Personal information
- Nationality: Kazakhstan
- Born: 6 January 1996 (age 30)
- Height: 165 cm (5 ft 5 in)

Sport
- Country: Kazakhstan
- Sport: Amateur wrestling
- Weight class: 68 kg
- Event: Freestyle

Medal record
Women's freestyle wrestling
Representing Kazakhstan
Asian Championships
| Gold medal – first place | 2022 Ulaanbaatar | 68 kg |
| Bronze medal – third place | 2016 Bangkok | 60 kg |
| Bronze medal – third place | 2020 New Delhi | 59 kg |
Islamic Solidarity Games
| Silver medal – second place | 2021 Konya | 68 kg |
Golden Grand Prix Ivan Yarygin
| Bronze medal – third place | 2020 Krasnoyarsk | 59 kg |
World U23 Championships
| Bronze medal – third place | 2019 Budapest | 65 kg |
Asian U23 Championships
| Silver medal – second place | 2019 Ulaanbaatar | 59 kg |

= Madina Bakbergenova =

Kazakhstani freestyle wrestler

Madina Bakbergenova (born 6 January 1996) is a Kazakhstani freestyle wrestler. She is a three-time medalist, including gold, at the Asian Wrestling Championships.

== Career ==

In the 60 kg event at the 2015 World Wrestling Championships held in Las Vegas, United States, she was eliminated in her first match by Leigh Jaynes of the United States.

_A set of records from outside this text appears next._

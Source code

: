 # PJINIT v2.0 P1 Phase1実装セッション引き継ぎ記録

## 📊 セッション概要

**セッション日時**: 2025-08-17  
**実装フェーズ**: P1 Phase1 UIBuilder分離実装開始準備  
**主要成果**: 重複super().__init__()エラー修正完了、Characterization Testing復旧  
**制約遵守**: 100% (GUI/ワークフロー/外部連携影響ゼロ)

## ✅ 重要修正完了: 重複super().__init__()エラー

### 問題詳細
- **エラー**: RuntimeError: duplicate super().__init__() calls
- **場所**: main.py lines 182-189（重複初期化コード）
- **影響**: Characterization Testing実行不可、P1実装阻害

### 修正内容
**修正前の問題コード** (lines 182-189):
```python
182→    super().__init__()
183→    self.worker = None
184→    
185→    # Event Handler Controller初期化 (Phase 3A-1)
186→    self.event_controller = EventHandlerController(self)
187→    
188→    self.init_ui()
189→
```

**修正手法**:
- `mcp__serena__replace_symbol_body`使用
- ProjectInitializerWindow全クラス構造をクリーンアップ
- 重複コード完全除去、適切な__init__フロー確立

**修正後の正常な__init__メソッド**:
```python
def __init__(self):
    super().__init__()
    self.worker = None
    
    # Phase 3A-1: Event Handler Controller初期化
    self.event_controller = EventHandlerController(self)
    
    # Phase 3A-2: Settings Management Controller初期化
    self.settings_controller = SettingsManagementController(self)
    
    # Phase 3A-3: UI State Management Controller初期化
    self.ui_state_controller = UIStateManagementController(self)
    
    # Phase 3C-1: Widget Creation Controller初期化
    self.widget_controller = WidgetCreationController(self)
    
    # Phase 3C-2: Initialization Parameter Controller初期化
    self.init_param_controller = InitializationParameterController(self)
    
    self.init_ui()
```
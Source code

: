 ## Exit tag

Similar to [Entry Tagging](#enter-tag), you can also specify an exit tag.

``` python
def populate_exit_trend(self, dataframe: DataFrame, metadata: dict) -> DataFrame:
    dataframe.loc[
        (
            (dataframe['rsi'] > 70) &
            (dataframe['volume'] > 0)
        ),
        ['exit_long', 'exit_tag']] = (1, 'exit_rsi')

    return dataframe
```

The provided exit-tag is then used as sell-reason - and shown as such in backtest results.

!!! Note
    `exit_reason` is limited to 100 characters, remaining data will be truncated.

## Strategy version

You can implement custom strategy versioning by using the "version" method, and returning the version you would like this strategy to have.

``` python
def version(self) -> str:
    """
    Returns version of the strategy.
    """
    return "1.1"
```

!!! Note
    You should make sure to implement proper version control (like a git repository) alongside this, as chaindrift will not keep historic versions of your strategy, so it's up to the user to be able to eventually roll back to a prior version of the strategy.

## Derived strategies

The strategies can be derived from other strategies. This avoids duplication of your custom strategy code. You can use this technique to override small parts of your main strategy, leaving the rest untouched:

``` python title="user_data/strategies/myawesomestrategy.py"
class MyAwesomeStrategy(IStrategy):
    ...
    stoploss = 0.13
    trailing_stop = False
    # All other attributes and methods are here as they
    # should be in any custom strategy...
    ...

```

Jaynes went on to win one of the bronze medals.

In 2016, Bakbergenova won one of the bronze medals in the 60 kg event at the Asian Wrestling Championships in Bangkok, Thailand.

In 2019, Bakbergenova won the silver medal in the 59 kg event at the Asian U23 Wrestling Championship held in Ulaanbaatar, Mongolia. She also won one of the bronze medals in the 65 kg event at the World U23 Wrestling Championship held in Budapest, Hungary. In the same year, Bakbergenova also competed in the 59 kg event at the World Wrestling Championships held in Nur-Sultan, Kazakhstan where she was eliminated in her first match by Pei Xingru of China.

In 2020, at the Golden Grand Prix Ivan Yarygin held in Krasnoyarsk, Russia, she won one of the bronze medals in the women's 59 kg event. In the same year, she also won the bronze medal in the 59 kg event at the Asian Wrestling Championships in New Delhi, India.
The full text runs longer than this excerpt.